Dataset entries:

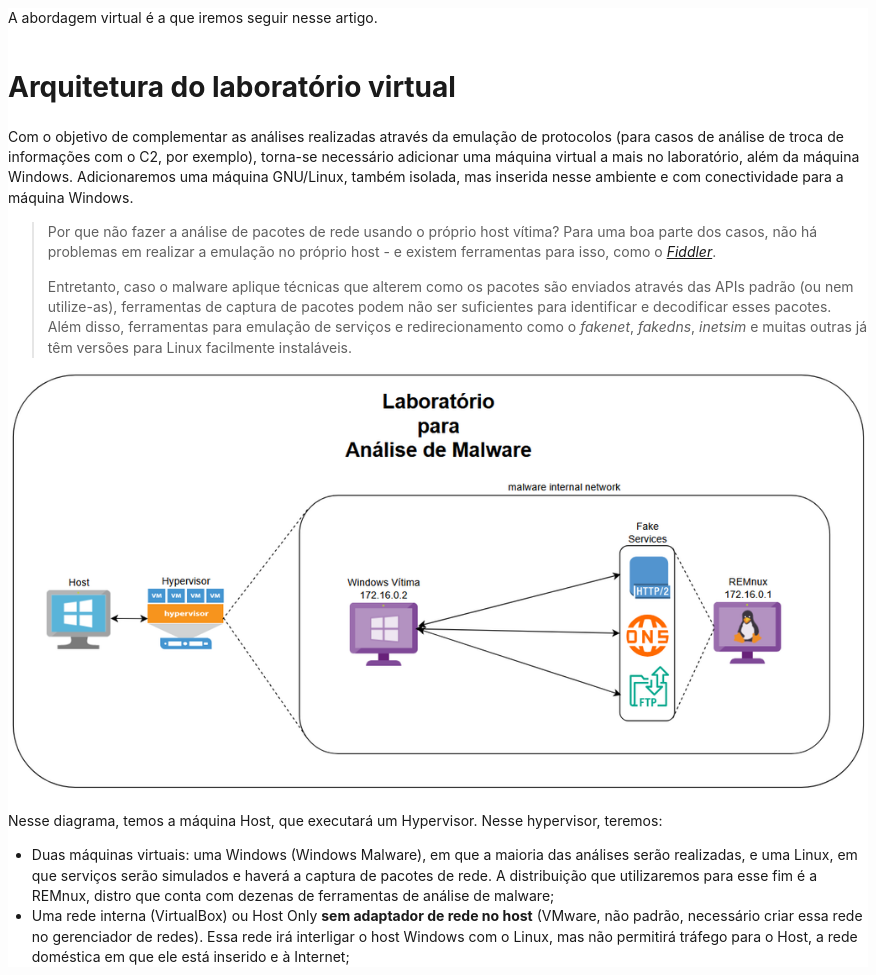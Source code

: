 
A abordagem virtual é a que iremos seguir nesse artigo.

# Arquitetura do laboratório virtual

Com o objetivo de complementar as análises realizadas através da emulação de protocolos (para casos de análise de troca de informações com o C2, por exemplo), torna-se necessário adicionar uma máquina virtual a mais no laboratório, além da máquina Windows. Adicionaremos  uma máquina GNU/Linux, também isolada, mas inserida nesse ambiente e com conectividade para a máquina Windows.

> Por que não fazer a análise de pacotes de rede usando o próprio host vítima? Para uma boa parte dos casos, não há problemas em realizar a emulação no próprio host - e existem ferramentas para isso, como o [*Fiddler*](https://www.telerik.com/fiddler).
>
> Entretanto, caso o malware aplique técnicas que alterem como os pacotes são enviados através das APIs padrão (ou nem utilize-as), ferramentas de captura de pacotes podem não ser suficientes para identificar e decodificar esses pacotes. Além disso,  ferramentas para emulação de serviços e redirecionamento como o *fakenet*, *fakedns*, *inetsim* e muitas outras já têm versões para Linux facilmente instaláveis.

    
![c93f228afa375892231e371d137ba91e.png](img/c93f228afa375892231e371d137ba91e.png)

Nesse diagrama, temos a máquina Host, que executará um Hypervisor. Nesse hypervisor, teremos:

- Duas máquinas virtuais: uma Windows (Windows Malware), em que a maioria das análises serão realizadas, e uma Linux, em que serviços serão simulados e haverá a captura de pacotes de rede. A distribuição que utilizaremos para esse fim é a REMnux, distro que conta com dezenas de ferramentas de análise de malware;
- Uma rede interna (VirtualBox) ou Host Only **sem adaptador de rede no host** (VMware, não padrão, necessário criar essa rede no gerenciador de redes). Essa rede irá interligar o host Windows com o Linux, mas não permitirá tráfego para o Host, a rede doméstica em que ele está inserido e à Internet;
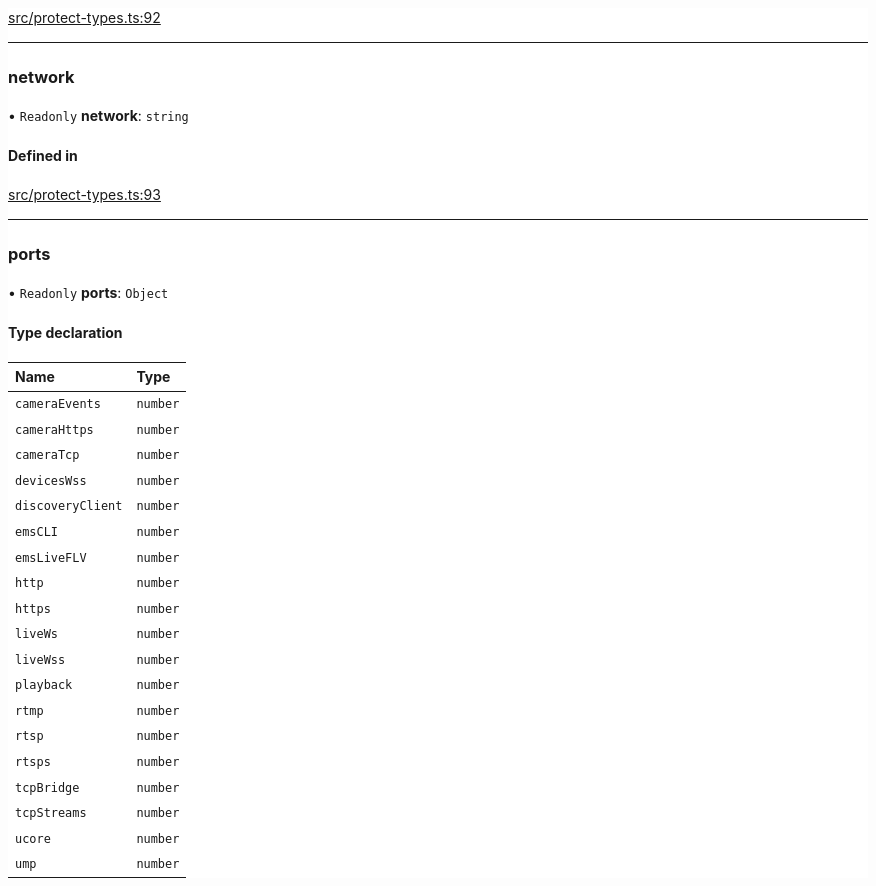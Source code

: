 [src/protect-types.ts:92](https://github.com/hjdhjd/unifi-protect/blob/a536a5f/src/protect-types.ts#L92)

___

### network

• `Readonly` **network**: `string`

#### Defined in

[src/protect-types.ts:93](https://github.com/hjdhjd/unifi-protect/blob/a536a5f/src/protect-types.ts#L93)

___

### ports

• `Readonly` **ports**: `Object`

#### Type declaration

| Name | Type |
| :------ | :------ |
| `cameraEvents` | `number` |
| `cameraHttps` | `number` |
| `cameraTcp` | `number` |
| `devicesWss` | `number` |
| `discoveryClient` | `number` |
| `emsCLI` | `number` |
| `emsLiveFLV` | `number` |
| `http` | `number` |
| `https` | `number` |
| `liveWs` | `number` |
| `liveWss` | `number` |
| `playback` | `number` |
| `rtmp` | `number` |
| `rtsp` | `number` |
| `rtsps` | `number` |
| `tcpBridge` | `number` |
| `tcpStreams` | `number` |
| `ucore` | `number` |
| `ump` | `number` |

### What to do
Please print the data above once more, exactly as it appears, with no pictures.

### Result for this task
Source code

: 
A abordagem virtual é a que iremos seguir nesse artigo.

# Arquitetura do laboratório virtual

Com o objetivo de complementar as análises realizadas através da emulação de protocolos (para casos de análise de troca de informações com o C2, por exemplo), torna-se necessário adicionar uma máquina virtual a mais no laboratório, além da máquina Windows. Adicionaremos  uma máquina GNU/Linux, também isolada, mas inserida nesse ambiente e com conectividade para a máquina Windows.

> Por que não fazer a análise de pacotes de rede usando o próprio host vítima? Para uma boa parte dos casos, não há problemas em realizar a emulação no próprio host - e existem ferramentas para isso, como o [*Fiddler*](https://www.telerik.com/fiddler).
>
> Entretanto, caso o malware aplique técnicas que alterem como os pacotes são enviados através das APIs padrão (ou nem utilize-as), ferramentas de captura de pacotes podem não ser suficientes para identificar e decodificar esses pacotes. Além disso,  ferramentas para emulação de serviços e redirecionamento como o *fakenet*, *fakedns*, *inetsim* e muitas outras já têm versões para Linux facilmente instaláveis.

    
![c93f228afa375892231e371d137ba91e.png](img/c93f228afa375892231e371d137ba91e.png)

Nesse diagrama, temos a máquina Host, que executará um Hypervisor. Nesse hypervisor, teremos:

- Duas máquinas virtuais: uma Windows (Windows Malware), em que a maioria das análises serão realizadas, e uma Linux, em que serviços serão simulados e haverá a captura de pacotes de rede. A distribuição que utilizaremos para esse fim é a REMnux, distro que conta com dezenas de ferramentas de análise de malware;
- Uma rede interna (VirtualBox) ou Host Only **sem adaptador de rede no host** (VMware, não padrão, necessário criar essa rede no gerenciador de redes). Essa rede irá interligar o host Windows com o Linux, mas não permitirá tráfego para o Host, a rede doméstica em que ele está inserido e à Internet;
Source code

: [src/protect-types.ts:92](https://github.com/hjdhjd/unifi-protect/blob/a536a5f/src/protect-types.ts#L92)

___

### network

• `Readonly` **network**: `string`

#### Defined in

[src/protect-types.ts:93](https://github.com/hjdhjd/unifi-protect/blob/a536a5f/src/protect-types.ts#L93)

___

### ports

• `Readonly` **ports**: `Object`

#### Type declaration

| Name | Type |
| :------ | :------ |
| `cameraEvents` | `number` |
| `cameraHttps` | `number` |
| `cameraTcp` | `number` |
| `devicesWss` | `number` |
| `discoveryClient` | `number` |
| `emsCLI` | `number` |
| `emsLiveFLV` | `number` |
| `http` | `number` |
| `https` | `number` |
| `liveWs` | `number` |
| `liveWss` | `number` |
| `playback` | `number` |
| `rtmp` | `number` |
| `rtsp` | `number` |
| `rtsps` | `number` |
| `tcpBridge` | `number` |
| `tcpStreams` | `number` |
| `ucore` | `number` |
| `ump` | `number` |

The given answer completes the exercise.